Nevertheless, some common difficulties for candidates have emerged from all three examination boards. Some of these are generic and are apparent across the GCSE landscape - therefore, inevitably, some candidates were unable to demonstrate depth of knowledge on key topics while others found the demands of extended writing a challenge.
Other difficulties, however, relate to subject-specific demands.
Specifically, students would benefit from clear guidance from teachers in three areas: making the best possible job of their coursework; identifying key citizenship subject knowledge and concepts; and structuring extended writing in the context of citizenship themes and issues.
Coursework is at the heart of GCSE citizenship studies - it represents 40 per cent of the final mark, but since students also write about their experience of active citizenship in the exam paper, it could be seen to represent 55 per cent.
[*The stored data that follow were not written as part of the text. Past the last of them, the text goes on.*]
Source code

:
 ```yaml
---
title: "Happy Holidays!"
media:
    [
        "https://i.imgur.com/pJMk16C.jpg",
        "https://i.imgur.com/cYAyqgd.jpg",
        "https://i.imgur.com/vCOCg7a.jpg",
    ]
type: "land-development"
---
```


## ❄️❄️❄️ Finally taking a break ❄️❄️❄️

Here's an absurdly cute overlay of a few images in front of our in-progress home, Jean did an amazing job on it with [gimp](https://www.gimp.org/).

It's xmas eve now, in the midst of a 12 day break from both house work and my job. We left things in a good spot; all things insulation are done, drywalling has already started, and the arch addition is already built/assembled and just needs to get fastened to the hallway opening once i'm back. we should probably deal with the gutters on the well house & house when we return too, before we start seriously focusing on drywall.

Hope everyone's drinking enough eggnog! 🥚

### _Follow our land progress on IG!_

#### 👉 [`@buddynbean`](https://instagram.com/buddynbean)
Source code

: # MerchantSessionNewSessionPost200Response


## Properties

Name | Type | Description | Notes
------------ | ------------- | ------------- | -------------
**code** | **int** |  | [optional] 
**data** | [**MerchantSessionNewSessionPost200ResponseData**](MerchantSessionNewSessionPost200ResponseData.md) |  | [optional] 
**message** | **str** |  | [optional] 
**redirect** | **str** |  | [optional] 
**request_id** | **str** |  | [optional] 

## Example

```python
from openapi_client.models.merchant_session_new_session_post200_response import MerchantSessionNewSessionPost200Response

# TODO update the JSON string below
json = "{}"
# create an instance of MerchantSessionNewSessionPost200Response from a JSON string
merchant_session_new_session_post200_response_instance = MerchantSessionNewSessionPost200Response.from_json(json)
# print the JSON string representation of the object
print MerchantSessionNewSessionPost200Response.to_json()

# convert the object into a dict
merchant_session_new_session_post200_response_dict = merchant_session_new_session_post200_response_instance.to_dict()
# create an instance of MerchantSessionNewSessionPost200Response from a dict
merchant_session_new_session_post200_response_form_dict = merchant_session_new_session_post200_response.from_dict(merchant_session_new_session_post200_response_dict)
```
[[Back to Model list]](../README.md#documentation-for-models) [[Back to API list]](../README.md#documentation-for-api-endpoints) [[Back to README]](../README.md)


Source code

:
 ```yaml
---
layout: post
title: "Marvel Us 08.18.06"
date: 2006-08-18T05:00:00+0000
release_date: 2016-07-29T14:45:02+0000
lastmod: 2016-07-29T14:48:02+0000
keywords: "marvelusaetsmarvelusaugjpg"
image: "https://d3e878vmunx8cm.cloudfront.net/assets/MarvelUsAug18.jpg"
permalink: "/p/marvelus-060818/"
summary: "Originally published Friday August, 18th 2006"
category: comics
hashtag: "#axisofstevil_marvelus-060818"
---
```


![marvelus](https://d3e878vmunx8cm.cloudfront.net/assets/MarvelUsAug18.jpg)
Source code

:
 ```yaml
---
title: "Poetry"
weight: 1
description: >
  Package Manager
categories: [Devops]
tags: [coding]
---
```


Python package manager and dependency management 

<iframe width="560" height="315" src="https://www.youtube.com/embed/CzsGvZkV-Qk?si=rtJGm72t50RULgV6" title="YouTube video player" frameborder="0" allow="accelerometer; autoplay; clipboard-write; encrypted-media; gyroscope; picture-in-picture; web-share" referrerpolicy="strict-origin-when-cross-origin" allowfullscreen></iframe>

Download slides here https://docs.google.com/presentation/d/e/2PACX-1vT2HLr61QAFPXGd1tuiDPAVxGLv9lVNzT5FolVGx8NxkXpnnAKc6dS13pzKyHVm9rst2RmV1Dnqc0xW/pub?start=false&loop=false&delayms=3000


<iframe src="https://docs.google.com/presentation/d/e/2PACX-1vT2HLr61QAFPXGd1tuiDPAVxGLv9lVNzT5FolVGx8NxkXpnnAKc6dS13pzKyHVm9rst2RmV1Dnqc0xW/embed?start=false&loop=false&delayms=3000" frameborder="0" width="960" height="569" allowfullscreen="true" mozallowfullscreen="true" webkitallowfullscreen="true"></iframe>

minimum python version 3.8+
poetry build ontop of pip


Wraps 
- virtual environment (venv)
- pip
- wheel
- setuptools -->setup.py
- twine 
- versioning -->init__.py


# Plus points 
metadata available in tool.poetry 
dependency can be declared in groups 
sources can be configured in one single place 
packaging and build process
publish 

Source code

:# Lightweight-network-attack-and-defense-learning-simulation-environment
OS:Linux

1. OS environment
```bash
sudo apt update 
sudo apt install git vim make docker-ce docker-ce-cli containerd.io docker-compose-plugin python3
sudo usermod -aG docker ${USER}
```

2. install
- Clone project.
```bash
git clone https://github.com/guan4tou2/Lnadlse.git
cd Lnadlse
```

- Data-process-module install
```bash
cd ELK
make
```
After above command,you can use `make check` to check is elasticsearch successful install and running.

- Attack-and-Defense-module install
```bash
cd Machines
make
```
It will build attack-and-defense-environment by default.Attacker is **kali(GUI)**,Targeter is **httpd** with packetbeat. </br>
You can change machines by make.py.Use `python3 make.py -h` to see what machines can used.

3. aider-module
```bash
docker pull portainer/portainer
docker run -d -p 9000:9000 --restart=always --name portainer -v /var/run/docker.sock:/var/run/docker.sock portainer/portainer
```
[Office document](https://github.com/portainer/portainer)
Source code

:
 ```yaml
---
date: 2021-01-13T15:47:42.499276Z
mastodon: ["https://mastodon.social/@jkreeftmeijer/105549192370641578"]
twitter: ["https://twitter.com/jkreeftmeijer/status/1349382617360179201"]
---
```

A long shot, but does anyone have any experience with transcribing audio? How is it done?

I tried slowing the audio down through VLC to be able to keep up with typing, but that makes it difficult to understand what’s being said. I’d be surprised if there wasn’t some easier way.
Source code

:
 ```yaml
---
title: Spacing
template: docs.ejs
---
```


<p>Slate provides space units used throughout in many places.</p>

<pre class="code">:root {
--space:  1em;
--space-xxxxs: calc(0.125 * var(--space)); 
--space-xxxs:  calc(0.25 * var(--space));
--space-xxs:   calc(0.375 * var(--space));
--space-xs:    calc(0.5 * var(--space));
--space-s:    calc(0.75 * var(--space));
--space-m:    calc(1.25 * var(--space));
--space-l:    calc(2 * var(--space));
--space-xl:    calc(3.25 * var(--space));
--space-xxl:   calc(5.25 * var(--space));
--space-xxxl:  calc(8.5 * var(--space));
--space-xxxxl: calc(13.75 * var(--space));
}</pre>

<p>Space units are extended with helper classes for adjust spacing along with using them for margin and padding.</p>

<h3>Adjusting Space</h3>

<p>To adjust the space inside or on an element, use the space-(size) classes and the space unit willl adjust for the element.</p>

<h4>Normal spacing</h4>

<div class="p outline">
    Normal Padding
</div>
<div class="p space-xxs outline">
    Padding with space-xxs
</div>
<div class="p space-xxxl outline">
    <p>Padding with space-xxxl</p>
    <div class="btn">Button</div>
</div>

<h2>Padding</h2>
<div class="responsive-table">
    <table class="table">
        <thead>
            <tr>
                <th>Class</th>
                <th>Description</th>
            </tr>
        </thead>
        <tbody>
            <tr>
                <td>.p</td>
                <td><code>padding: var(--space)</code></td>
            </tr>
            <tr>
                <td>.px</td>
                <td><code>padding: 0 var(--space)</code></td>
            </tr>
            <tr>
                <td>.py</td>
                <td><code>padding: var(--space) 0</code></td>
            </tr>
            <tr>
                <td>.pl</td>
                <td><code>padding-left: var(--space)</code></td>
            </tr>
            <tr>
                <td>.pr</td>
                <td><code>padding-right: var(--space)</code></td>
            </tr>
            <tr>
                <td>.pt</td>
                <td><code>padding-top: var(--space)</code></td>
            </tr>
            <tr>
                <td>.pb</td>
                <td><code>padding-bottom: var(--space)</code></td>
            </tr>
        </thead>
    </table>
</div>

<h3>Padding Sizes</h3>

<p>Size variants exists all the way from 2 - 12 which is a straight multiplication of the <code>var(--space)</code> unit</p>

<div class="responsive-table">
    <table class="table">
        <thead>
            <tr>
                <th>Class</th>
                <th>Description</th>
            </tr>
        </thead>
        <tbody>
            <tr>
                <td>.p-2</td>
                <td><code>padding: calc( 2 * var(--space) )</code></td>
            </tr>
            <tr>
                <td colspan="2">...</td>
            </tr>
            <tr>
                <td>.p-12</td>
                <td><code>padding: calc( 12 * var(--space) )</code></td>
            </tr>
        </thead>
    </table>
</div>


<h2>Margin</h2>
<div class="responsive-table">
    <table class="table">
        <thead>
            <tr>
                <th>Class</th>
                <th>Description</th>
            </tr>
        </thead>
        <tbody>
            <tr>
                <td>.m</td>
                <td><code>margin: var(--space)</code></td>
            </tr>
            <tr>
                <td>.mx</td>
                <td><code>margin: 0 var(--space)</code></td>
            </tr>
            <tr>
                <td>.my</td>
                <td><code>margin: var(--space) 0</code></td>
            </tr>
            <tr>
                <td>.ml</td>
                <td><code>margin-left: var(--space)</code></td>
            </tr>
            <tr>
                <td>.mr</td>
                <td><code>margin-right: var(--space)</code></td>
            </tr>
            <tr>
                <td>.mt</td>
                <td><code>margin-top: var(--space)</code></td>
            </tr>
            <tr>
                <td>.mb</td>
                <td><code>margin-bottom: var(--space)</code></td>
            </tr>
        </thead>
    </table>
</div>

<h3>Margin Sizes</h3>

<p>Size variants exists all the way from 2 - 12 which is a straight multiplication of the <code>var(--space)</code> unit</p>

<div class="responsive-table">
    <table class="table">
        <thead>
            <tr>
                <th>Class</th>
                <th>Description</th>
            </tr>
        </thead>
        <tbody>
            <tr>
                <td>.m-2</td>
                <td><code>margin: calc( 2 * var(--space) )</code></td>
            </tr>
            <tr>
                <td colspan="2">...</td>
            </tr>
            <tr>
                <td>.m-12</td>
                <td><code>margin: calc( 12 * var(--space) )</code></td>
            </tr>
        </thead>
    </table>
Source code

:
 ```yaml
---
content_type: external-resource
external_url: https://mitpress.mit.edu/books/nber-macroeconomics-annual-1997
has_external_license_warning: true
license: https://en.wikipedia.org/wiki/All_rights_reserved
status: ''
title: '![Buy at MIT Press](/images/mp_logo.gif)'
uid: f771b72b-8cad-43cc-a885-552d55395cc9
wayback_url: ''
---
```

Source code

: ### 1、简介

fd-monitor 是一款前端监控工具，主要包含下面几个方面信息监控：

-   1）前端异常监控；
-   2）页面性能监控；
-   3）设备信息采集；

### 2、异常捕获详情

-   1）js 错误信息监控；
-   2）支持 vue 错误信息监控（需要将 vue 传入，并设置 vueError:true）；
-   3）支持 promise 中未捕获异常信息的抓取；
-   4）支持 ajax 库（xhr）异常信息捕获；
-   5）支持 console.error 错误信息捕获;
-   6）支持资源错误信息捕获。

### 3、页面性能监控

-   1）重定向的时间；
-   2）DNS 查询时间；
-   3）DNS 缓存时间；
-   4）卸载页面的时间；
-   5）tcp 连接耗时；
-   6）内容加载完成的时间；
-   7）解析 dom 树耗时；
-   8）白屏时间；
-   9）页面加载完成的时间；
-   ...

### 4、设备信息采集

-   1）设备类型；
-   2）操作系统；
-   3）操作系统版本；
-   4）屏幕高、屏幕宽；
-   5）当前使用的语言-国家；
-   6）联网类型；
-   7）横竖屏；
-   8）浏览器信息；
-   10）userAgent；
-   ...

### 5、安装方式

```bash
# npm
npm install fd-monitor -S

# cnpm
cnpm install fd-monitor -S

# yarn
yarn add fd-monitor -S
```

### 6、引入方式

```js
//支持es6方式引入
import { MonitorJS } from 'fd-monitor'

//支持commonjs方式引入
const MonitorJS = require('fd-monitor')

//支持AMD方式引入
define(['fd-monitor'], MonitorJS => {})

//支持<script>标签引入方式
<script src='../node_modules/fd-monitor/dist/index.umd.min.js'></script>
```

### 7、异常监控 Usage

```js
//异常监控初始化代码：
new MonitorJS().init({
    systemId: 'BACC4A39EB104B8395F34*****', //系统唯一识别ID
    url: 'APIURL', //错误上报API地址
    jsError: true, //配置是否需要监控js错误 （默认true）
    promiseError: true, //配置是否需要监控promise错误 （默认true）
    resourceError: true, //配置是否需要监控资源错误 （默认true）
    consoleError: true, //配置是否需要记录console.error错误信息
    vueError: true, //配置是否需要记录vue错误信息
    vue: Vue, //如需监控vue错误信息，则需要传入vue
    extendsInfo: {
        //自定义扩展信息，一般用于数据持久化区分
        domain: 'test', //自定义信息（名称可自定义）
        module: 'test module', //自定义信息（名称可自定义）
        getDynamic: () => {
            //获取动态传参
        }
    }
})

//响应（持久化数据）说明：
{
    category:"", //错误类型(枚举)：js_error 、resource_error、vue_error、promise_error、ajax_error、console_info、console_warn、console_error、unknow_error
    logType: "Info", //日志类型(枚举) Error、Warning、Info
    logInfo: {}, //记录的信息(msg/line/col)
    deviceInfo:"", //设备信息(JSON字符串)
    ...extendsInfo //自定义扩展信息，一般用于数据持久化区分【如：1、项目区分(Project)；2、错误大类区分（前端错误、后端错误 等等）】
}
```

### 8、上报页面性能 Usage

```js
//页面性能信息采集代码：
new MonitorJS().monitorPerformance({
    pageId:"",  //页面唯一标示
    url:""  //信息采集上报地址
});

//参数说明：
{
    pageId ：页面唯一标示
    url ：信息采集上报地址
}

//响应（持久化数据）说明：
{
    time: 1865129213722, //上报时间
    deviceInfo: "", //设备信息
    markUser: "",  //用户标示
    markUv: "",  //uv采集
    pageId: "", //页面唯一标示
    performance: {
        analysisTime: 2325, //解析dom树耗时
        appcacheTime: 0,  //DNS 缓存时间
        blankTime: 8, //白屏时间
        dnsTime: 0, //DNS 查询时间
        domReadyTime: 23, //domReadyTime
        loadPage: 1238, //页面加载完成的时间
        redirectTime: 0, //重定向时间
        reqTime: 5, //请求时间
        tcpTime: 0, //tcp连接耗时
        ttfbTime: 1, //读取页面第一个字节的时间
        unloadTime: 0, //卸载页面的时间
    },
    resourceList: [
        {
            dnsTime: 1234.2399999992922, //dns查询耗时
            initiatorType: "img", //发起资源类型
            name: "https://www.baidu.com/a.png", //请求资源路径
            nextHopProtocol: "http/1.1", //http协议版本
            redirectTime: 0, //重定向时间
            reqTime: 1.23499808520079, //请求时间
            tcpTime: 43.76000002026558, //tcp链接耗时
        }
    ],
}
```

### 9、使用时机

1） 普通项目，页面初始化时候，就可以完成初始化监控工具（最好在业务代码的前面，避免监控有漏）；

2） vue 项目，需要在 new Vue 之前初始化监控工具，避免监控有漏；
All of the exam boards offer flexible and exciting coursework options with an expectation of active participation by candidates in the school andor wider community. Coursework projects require a clear citizenship focus, evidence of planning and research, and an evaluation which reflects the project's strengths and ways in which it might be improved.
Success in this area requires students to adopt a structured approach. To do themselves justice they need to see a variety of examples of what good citizenship studies coursework looks like. They also need to be aware of common pitfalls. For example, work experience provides a good opportunity to undertake a citizenship-related investigation, but simply doing the work experience (because it is participative) does not make it citizenship.
Working with others to raise money for charity can also be a good project, but to make it truly effective requires some research into the structure of the charity and how and why the charity makes decisions about what projects to support.
All three exam boards, in different ways, suggest that students should be encouraged to understand and use the language of citizenship from an early point in their courses and to revisit these ideas in different contexts.
Units of work on, for example, identity, voting, politics, legalhuman rights and the meaning of "active citizenship" can be seen as bedrock topics. Core concepts include words such as fairness, justice, freedom, power, tolerance, democracy and equality.
A key challenge for teachers is to find active and engaging ways of exploring concepts like these. One way for students to deepen their understanding of social and political issues is to build up vocabulary palettes. So, for example, for global citizenship, a vocabulary palette might include: developing countries; United Nations; fair trade; disaster relief; sustainable development; climate change; global village; international aid; multinational companies; interdependence; World Trade Organisation; global inequality; and participation.
Finally, students need to practise structuring their writing on citizenship themes and writing to argue. As with most GCSEs, a premium is placed on literary skills and the ability to marshall arguments and analysis supported by a range of examples. This sounds rather dry and removed from the exciting realm of active citizenship, but it needn't be.
Literacy - to put it crudely - is a "doing" skill. Crucially, literacy empowers. It secures young people access to information bases and grants them a measure of independence. Without it there are dangers of at least partial disenfranchisement. Students are more likely to be able to become effective citizens and "make a difference" if they can support their good ideas with examples and evidence.
As with revising for any exam, it is important that students know what examiners are looking for in order to gain maximum credit for what they know, understand and can do. Citizenship is a distinctive kind of subject area and perhaps needs a different kind of thinking about how it is revised. Certainly, it makes sense to "activate" the revision process.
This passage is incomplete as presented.